- **Activity**: There is a line below that contains "- You (you're awesome :sunglasses:)". Please reproduce it and all following lines exactly, through the final one.

**** Task inputs

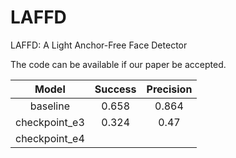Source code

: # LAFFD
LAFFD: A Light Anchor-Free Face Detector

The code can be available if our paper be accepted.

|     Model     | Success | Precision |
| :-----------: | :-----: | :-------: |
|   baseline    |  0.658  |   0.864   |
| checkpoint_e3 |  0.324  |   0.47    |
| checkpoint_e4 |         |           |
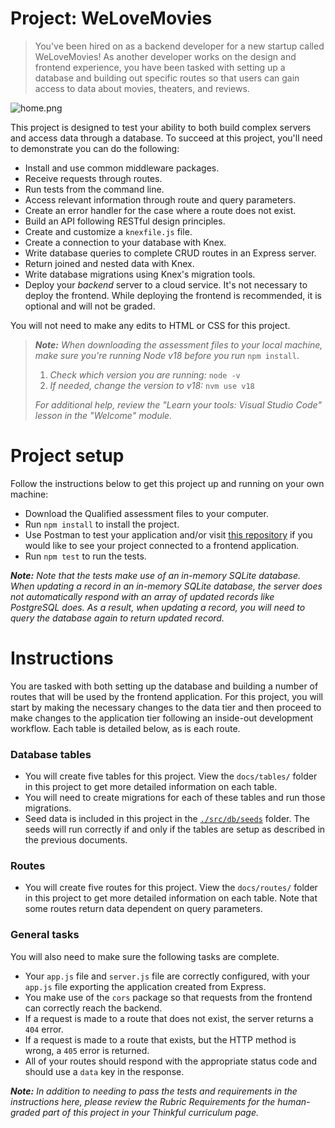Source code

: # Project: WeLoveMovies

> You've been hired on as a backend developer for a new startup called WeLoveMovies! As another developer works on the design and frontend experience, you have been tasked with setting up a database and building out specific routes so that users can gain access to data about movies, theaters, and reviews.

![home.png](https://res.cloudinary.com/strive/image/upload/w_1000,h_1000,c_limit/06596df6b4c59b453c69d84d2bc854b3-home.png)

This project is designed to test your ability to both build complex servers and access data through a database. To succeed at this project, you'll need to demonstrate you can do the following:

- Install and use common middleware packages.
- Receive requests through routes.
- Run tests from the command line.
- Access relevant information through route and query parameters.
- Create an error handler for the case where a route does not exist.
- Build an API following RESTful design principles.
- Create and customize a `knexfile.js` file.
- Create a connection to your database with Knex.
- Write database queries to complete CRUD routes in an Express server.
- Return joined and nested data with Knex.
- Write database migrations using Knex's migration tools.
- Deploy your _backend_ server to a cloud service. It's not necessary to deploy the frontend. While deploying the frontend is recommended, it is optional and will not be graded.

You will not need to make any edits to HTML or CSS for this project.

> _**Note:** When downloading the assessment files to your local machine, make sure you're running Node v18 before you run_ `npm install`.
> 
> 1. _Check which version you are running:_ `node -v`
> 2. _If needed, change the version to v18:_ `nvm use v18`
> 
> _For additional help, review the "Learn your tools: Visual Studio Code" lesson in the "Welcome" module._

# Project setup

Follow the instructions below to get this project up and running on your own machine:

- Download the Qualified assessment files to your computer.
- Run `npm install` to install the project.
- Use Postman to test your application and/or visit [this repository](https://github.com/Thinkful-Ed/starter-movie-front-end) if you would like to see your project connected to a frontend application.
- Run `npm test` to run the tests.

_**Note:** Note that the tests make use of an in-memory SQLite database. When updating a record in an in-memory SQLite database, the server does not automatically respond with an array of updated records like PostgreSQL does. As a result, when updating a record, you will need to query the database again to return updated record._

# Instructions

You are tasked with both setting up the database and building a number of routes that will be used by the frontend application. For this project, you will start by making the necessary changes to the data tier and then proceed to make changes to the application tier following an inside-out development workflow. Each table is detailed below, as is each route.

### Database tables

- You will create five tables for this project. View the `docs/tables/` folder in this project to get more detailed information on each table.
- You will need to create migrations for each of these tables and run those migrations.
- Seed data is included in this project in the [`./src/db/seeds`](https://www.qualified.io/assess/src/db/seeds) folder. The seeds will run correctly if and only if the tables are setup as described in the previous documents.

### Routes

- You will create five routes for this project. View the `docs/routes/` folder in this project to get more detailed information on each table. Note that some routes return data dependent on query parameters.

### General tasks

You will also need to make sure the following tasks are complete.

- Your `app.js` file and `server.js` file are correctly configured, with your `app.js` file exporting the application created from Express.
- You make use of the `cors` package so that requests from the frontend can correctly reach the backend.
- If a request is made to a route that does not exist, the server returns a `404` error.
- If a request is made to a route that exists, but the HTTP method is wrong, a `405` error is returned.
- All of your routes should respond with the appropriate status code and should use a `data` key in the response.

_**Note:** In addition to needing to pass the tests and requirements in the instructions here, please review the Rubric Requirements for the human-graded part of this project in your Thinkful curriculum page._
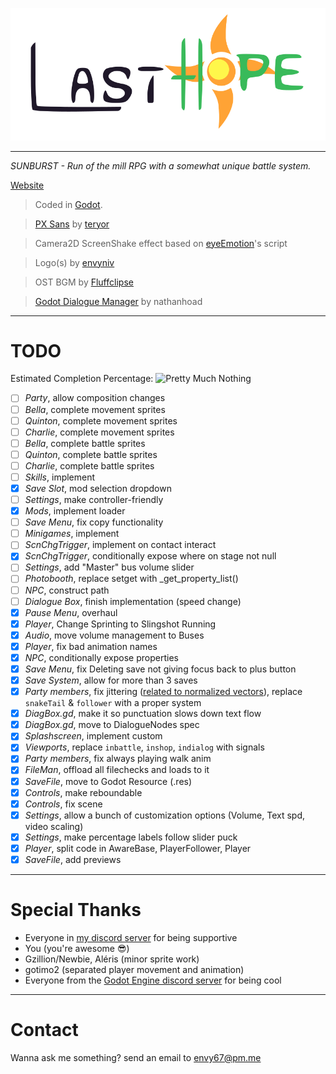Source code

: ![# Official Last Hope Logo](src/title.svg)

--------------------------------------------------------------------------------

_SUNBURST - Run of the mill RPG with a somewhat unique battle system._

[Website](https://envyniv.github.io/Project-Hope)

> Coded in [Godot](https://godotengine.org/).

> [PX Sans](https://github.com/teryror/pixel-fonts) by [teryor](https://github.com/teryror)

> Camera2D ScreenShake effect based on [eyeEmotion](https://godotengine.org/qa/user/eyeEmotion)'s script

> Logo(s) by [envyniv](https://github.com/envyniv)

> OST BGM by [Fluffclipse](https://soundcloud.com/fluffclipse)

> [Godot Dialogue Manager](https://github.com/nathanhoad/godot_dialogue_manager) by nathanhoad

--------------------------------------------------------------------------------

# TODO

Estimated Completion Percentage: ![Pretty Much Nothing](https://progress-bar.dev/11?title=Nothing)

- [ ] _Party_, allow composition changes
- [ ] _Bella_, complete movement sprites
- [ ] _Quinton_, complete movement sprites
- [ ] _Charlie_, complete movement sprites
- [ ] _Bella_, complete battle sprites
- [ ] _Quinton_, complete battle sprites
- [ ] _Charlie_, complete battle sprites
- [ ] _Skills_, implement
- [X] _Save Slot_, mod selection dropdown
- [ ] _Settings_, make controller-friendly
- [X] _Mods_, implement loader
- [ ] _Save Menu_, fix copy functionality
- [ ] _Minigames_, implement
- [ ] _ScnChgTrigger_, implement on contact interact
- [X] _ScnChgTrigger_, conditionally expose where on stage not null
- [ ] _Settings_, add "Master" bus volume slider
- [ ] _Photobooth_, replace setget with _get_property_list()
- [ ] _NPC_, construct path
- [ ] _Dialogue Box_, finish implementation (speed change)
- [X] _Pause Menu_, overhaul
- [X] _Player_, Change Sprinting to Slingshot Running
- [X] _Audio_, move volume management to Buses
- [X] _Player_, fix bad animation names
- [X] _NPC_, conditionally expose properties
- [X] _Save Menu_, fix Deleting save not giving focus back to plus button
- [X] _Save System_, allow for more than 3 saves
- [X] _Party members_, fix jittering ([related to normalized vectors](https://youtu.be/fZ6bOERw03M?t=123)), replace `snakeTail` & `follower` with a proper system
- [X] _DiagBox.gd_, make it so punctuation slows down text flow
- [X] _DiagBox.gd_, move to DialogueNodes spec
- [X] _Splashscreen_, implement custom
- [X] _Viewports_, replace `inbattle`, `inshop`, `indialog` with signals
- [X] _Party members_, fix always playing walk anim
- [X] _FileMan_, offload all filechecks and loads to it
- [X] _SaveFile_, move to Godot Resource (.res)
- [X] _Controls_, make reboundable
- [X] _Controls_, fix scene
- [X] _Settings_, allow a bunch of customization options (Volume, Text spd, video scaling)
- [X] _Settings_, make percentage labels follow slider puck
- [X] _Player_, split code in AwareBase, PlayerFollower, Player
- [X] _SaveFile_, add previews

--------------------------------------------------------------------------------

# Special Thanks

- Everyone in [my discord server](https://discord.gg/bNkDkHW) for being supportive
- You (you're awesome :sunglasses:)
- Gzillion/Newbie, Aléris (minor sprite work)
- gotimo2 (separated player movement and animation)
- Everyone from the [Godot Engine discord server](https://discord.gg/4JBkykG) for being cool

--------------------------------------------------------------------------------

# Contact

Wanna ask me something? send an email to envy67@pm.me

********

- **Response to the exercise**:
- You (you're awesome :sunglasses:)
- Gzillion/Newbie, Aléris (minor sprite work)
- gotimo2 (separated player movement and animation)
- Everyone from the [Godot Engine discord server](https://discord.gg/4JBkykG) for being cool

--------------------------------------------------------------------------------

# Contact

Wanna ask me something? send an email to envy67@pm.me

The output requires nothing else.